I'm looking to collaborate with people for specific needs instead of hiring employees. What are your thoughts on scaling up for sole proprietors? Well, Alicia, I have a book recommendation. I think you are at a perfect point to read Paul Jarvis's book, Company of One. And he interrogates in this book, this question of scaling up your small business and what he interrogates it to make sure that that's actually what you want to do.
He says this is always the pressure. Companies need to grow, get more people get more employees or contractors increase the deal flow, increase the revenue, increase the products that you're offering. But he argues that that does not necessarily put you in the better position.
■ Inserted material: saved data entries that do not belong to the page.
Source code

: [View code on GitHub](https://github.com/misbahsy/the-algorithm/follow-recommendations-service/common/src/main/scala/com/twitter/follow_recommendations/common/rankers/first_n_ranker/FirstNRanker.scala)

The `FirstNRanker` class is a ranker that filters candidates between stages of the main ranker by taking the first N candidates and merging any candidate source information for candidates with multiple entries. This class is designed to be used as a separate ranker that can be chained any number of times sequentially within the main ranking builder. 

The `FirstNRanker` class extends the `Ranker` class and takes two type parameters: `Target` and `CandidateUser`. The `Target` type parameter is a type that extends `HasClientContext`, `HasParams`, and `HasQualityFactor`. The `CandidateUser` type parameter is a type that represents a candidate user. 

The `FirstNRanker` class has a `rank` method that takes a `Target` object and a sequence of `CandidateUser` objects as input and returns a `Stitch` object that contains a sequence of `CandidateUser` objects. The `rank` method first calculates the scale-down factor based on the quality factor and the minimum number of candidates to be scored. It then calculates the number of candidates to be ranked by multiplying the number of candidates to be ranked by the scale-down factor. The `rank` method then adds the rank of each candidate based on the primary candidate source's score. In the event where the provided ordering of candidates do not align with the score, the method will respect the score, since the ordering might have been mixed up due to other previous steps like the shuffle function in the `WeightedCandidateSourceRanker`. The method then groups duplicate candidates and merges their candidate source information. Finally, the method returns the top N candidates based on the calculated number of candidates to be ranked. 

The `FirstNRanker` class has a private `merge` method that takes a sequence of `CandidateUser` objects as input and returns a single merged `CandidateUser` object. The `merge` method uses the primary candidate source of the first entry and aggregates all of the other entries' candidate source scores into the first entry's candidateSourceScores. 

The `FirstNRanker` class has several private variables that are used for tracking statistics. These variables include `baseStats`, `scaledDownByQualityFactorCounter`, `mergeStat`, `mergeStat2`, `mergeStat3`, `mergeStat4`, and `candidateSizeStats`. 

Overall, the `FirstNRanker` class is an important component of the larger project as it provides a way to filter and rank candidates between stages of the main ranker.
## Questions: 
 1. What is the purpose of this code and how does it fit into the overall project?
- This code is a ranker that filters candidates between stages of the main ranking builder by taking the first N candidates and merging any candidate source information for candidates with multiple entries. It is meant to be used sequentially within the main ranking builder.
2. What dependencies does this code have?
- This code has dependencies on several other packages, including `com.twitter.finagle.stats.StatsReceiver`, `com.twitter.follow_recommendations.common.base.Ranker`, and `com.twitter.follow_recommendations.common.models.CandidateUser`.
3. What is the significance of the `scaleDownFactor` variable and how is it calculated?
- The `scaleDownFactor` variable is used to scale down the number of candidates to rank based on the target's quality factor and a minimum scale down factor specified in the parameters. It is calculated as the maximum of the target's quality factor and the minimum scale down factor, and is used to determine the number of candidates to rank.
Yes, that is the necessary steps if you one day want to have a company worth millions, but most people aren't going to get there anyways.
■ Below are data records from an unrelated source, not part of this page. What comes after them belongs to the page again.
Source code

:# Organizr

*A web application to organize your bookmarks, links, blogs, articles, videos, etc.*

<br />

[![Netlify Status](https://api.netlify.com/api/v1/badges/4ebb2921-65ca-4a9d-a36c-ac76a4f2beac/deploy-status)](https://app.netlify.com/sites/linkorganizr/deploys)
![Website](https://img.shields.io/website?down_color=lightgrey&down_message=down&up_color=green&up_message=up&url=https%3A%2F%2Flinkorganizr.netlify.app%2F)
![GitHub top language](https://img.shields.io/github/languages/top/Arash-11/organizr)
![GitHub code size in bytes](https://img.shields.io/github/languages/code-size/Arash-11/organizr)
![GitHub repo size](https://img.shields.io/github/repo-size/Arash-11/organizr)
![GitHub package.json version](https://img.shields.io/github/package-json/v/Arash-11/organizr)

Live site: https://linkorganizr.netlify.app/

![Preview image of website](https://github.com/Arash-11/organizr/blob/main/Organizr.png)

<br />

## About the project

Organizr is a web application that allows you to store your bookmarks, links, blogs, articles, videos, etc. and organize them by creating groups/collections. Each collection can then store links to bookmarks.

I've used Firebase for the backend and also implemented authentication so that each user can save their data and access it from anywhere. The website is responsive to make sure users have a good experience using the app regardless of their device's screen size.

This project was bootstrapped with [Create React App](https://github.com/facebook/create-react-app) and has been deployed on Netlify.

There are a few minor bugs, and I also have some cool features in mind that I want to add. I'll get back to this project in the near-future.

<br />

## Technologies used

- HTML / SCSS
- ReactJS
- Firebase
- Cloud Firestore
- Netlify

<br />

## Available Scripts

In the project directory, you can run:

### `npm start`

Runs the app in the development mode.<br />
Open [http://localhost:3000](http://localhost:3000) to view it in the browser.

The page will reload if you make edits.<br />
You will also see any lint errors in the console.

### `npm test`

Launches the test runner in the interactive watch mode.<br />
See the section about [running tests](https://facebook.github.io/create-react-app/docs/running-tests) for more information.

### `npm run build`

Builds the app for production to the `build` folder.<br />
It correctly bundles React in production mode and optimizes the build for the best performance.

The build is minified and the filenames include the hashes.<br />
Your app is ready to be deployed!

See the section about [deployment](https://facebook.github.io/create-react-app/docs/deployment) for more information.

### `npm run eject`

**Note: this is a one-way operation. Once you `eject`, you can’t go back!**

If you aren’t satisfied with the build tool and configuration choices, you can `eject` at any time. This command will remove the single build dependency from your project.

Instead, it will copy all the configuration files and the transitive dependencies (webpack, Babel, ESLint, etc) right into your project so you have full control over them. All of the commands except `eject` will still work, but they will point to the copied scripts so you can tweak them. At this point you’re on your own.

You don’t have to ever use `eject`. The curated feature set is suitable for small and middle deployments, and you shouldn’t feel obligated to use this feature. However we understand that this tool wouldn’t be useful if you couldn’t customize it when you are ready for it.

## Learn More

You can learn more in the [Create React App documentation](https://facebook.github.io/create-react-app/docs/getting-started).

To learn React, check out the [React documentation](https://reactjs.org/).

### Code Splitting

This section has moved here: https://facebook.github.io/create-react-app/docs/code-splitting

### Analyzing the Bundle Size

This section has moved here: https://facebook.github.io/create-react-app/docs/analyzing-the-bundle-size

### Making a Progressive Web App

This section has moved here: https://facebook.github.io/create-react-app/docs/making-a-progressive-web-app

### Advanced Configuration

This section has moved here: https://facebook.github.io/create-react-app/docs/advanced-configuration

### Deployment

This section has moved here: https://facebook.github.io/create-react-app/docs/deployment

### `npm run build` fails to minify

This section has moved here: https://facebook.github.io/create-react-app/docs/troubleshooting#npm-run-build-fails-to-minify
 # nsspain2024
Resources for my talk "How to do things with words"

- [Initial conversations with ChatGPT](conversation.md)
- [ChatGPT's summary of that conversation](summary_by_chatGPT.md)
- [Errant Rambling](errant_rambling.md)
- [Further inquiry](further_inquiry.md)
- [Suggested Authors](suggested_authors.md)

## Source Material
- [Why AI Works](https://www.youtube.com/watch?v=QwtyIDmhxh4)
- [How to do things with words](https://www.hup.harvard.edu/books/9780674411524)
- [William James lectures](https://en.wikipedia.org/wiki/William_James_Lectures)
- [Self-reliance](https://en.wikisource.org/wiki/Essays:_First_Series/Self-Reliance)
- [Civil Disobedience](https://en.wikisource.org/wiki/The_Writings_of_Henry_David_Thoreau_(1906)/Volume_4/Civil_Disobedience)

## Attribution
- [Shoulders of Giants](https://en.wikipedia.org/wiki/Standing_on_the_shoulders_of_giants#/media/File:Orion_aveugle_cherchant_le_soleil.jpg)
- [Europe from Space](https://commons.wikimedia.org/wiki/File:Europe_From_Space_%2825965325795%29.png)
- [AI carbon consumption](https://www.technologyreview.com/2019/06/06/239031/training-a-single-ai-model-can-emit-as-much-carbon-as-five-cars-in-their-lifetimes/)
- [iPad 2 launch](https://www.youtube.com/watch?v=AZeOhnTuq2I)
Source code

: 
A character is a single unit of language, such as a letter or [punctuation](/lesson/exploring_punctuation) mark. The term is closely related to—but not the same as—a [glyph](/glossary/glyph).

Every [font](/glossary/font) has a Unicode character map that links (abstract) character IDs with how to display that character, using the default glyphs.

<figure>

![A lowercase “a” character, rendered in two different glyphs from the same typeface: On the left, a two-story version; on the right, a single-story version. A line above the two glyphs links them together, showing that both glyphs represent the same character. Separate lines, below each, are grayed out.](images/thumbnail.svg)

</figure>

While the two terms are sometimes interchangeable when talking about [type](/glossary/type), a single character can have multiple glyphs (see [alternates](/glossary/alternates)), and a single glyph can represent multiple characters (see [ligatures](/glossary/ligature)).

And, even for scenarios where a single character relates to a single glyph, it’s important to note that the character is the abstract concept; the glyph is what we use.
And what you get along the way is all the stress that comes from the growing, all the stress from managing all the different contractors or employees, all the stress that comes from having the additional products, the additional clients. His alternative is to instead focus on getting better and better at what you do.
Instead of leveraging that to get more clients, you leverage that to get paid more per hour for the clients that you currently work on. Your revenue grows, your time expenditure doesn't. And you try to find some sort of sweet spot where you have a lot of autonomy, your time demands are reasonable, but you're making good money.
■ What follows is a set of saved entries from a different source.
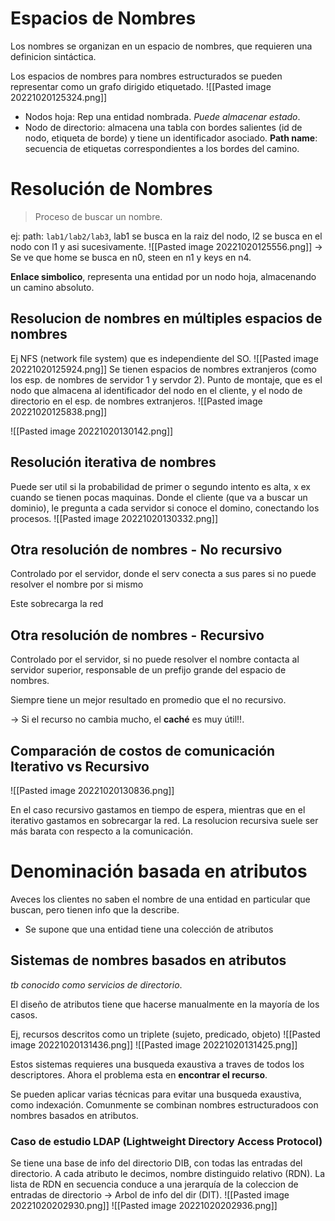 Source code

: # Espacios de Nombres

Los nombres se organizan en un espacio de nombres, que requieren una definicion sintáctica.

Los espacios de nombres para nombres estructurados se pueden representar como un grafo dirigido etiquetado.
![[Pasted image 20221020125324.png]]
- Nodos hoja: Rep una entidad nombrada. *Puede almacenar estado*.
- Nodo de directorio: almacena una tabla con bordes salientes (id de nodo, etiqueta de borde) y tiene un identificador asociado.
**Path name**: secuencia de etiquetas correspondientes a los bordes del camino.
# Resolución de Nombres

> Proceso de buscar un nombre.

ej: path: `lab1/lab2/lab3`, lab1 se busca en la raiz del nodo, l2 se busca en el nodo con l1 y asi sucesivamente.
![[Pasted image 20221020125556.png]]
-> Se ve que home se busca en n0, steen en n1 y keys en n4.

**Enlace simbolico**, representa una entidad por un nodo hoja, almacenando un camino absoluto.

## Resolucion de nombres en múltiples espacios de nombres

Ej NFS (network file system) que es independiente del SO.
![[Pasted image 20221020125924.png]]
Se tienen espacios de nombres extranjeros (como los esp. de nombres de servidor 1 y servdor 2). Punto de montaje, que es el nodo que almacena al identificador del nodo en el cliente, y el nodo de directorio en el esp. de nombres extranjeros. 
![[Pasted image 20221020125838.png]]

![[Pasted image 20221020130142.png]]

## Resolución iterativa de nombres

Puede ser util si la probabilidad de primer o segundo intento es alta, x ex cuando se tienen pocas maquinas.
Donde el cliente (que va a buscar un dominio), le pregunta a cada servidor si conoce el domino, conectando los procesos.
![[Pasted image 20221020130332.png]]

## Otra resolución de nombres - No recursivo

Controlado por el servidor, donde el serv conecta a sus pares si no puede resolver el nombre por si mismo

Este sobrecarga la red

## Otra resolución de nombres - Recursivo

Controlado por el servidor, si no puede resolver el nombre contacta al servidor superior, responsable de un prefijo grande del espacio de nombres.

Siempre tiene un mejor resultado en promedio que el no recursivo.

-> Si el recurso no cambia mucho, el **caché** es muy útil!!.

## Comparación de costos de comunicación Iterativo vs Recursivo

![[Pasted image 20221020130836.png]]

En el caso recursivo gastamos en tiempo de espera, mientras que en el iterativo gastamos en sobrecargar la red. La resolucion recursiva suele ser más barata con respecto a la comunicación.

# Denominación basada en atributos

Aveces los clientes no saben el nombre de una entidad en particular que buscan, pero tienen info que la describe.
- Se supone que una entidad tiene una colección de atributos

## Sistemas de nombres basados en atributos

*tb conocido como servicios de directorio*.

El diseño de atributos tiene que hacerse manualmente en la mayoría de los casos.

Ej, recursos descritos como un triplete (sujeto, predicado, objeto)
![[Pasted image 20221020131436.png]]
![[Pasted image 20221020131425.png]]

Estos sistemas requieres una busqueda exaustiva a traves de todos los descriptores. Ahora el problema esta en **encontrar el recurso**.

Se pueden aplicar varias técnicas para evitar una busqueda exaustiva, como indexación. Comunmente se combinan nombres estructuradoos con nombres basados en atributos.

### Caso de estudio LDAP (Lightweight Directory Access Protocol)

Se tiene una base de info del directorio DIB, con todas las entradas del directorio. A cada atributo le decimos, nombre distinguido relativo (RDN). La lista de RDN en secuencia conduce a una jerarquía de la coleccion de entradas de directorio -> Arbol de info del dir (DIT).
![[Pasted image 20221020202930.png]]
![[Pasted image 20221020202936.png]]

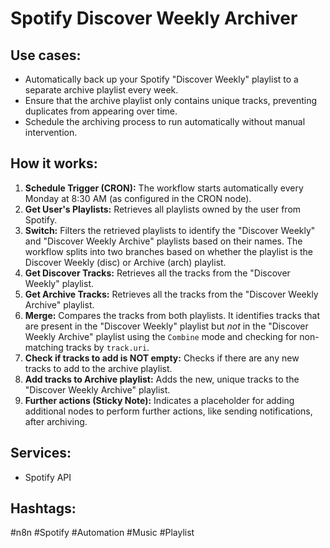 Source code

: # Spotify Discover Weekly Archiver

## Use cases:

- Automatically back up your Spotify "Discover Weekly" playlist to a separate archive playlist every week.
- Ensure that the archive playlist only contains unique tracks, preventing duplicates from appearing over time.
- Schedule the archiving process to run automatically without manual intervention.

## How it works:

1.  **Schedule Trigger (CRON):** The workflow starts automatically every Monday at 8:30 AM (as configured in the CRON node).
2.  **Get User's Playlists:** Retrieves all playlists owned by the user from Spotify.
3.  **Switch:** Filters the retrieved playlists to identify the "Discover Weekly" and "Discover Weekly Archive" playlists based on their names.  The workflow splits into two branches based on whether the playlist is the Discover Weekly (disc) or Archive (arch) playlist.
4.  **Get Discover Tracks:** Retrieves all the tracks from the "Discover Weekly" playlist.
5.  **Get Archive Tracks:** Retrieves all the tracks from the "Discover Weekly Archive" playlist.
6.  **Merge:** Compares the tracks from both playlists. It identifies tracks that are present in the "Discover Weekly" playlist but *not* in the "Discover Weekly Archive" playlist using the `Combine` mode and checking for non-matching tracks by `track.uri`.
7.  **Check if tracks to add is NOT empty:** Checks if there are any new tracks to add to the archive playlist.
8.  **Add tracks to Archive playlist:** Adds the new, unique tracks to the "Discover Weekly Archive" playlist.
9.  **Further actions (Sticky Note):**  Indicates a placeholder for adding additional nodes to perform further actions, like sending notifications, after archiving.

## Services:

-   Spotify API

## Hashtags:

#n8n #Spotify #Automation #Music #Playlist
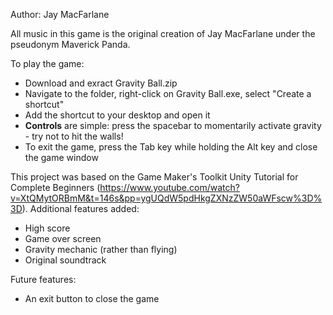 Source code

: Author: Jay MacFarlane

All music in this game is the original creation of Jay MacFarlane under the pseudonym Maverick Panda.

To play the game:
- Download and exract Gravity Ball.zip
- Navigate to the folder, right-click on Gravity Ball.exe, select "Create a shortcut"
- Add the shortcut to your desktop and open it
- **Controls** are simple: press the spacebar to momentarily activate gravity - try not to hit the walls!
- To exit the game, press the Tab key while holding the Alt key and close the game window


This project was based on the Game Maker's Toolkit Unity Tutorial for Complete Beginners (https://www.youtube.com/watch?v=XtQMytORBmM&t=146s&pp=ygUQdW5pdHkgZXNzZW50aWFscw%3D%3D).
Additional features added:
- High score
- Game over screen
- Gravity mechanic (rather than flying)
- Original soundtrack


Future features:
- An exit button to close the game
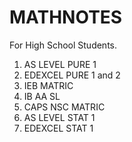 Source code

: # MATHNOTES
For High School Students.
1. AS LEVEL PURE 1
2. EDEXCEL PURE 1 and 2
3. IEB MATRIC
4. IB AA SL
5. CAPS NSC MATRIC
6. AS LEVEL STAT 1
7. EDEXCEL STAT 1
That's not what everyone wants to do. I think some people say the sole proprietorship is step one towards an empire. And I think that's absolutely fine. You know what you feel, I just want to make sure that you're not falling into a scaling mode because you don't know what else you're supposed to do.
Because you think if I have opportunities, of course I have to go after them. If there's more work I could take on, why would I turn that down? And I think Paul does a great job in that book of saying, make sure before you do that, that that's what you really want to do.
It reminds me about this quote that I bring up often on this show that I believe I heard Joe Rogan say once, where someone was talking to him about assistance. Everyone in Hollywood has assistance. I've been around Hollywood people who have assistance. He doesn't. And his argument was, if I get to the point where I feel that I need an assistant just to keep track of everything that's going on, that's my cue to do less.
That's the Paul Jarvis mindset stated pithily. So Alicia, you're at a great decision point. You're at an exciting decision point. Read Company of One. I blurbed it so you know it's good. Read that book, do some reflection and figure out, do I want to scale and only then you can figure out the mechanics of how to find people how to hire people.
A lot of people have written about that. A lot of people have good advice to offer on that. You probably don't want my advice on that. But ask that big question first.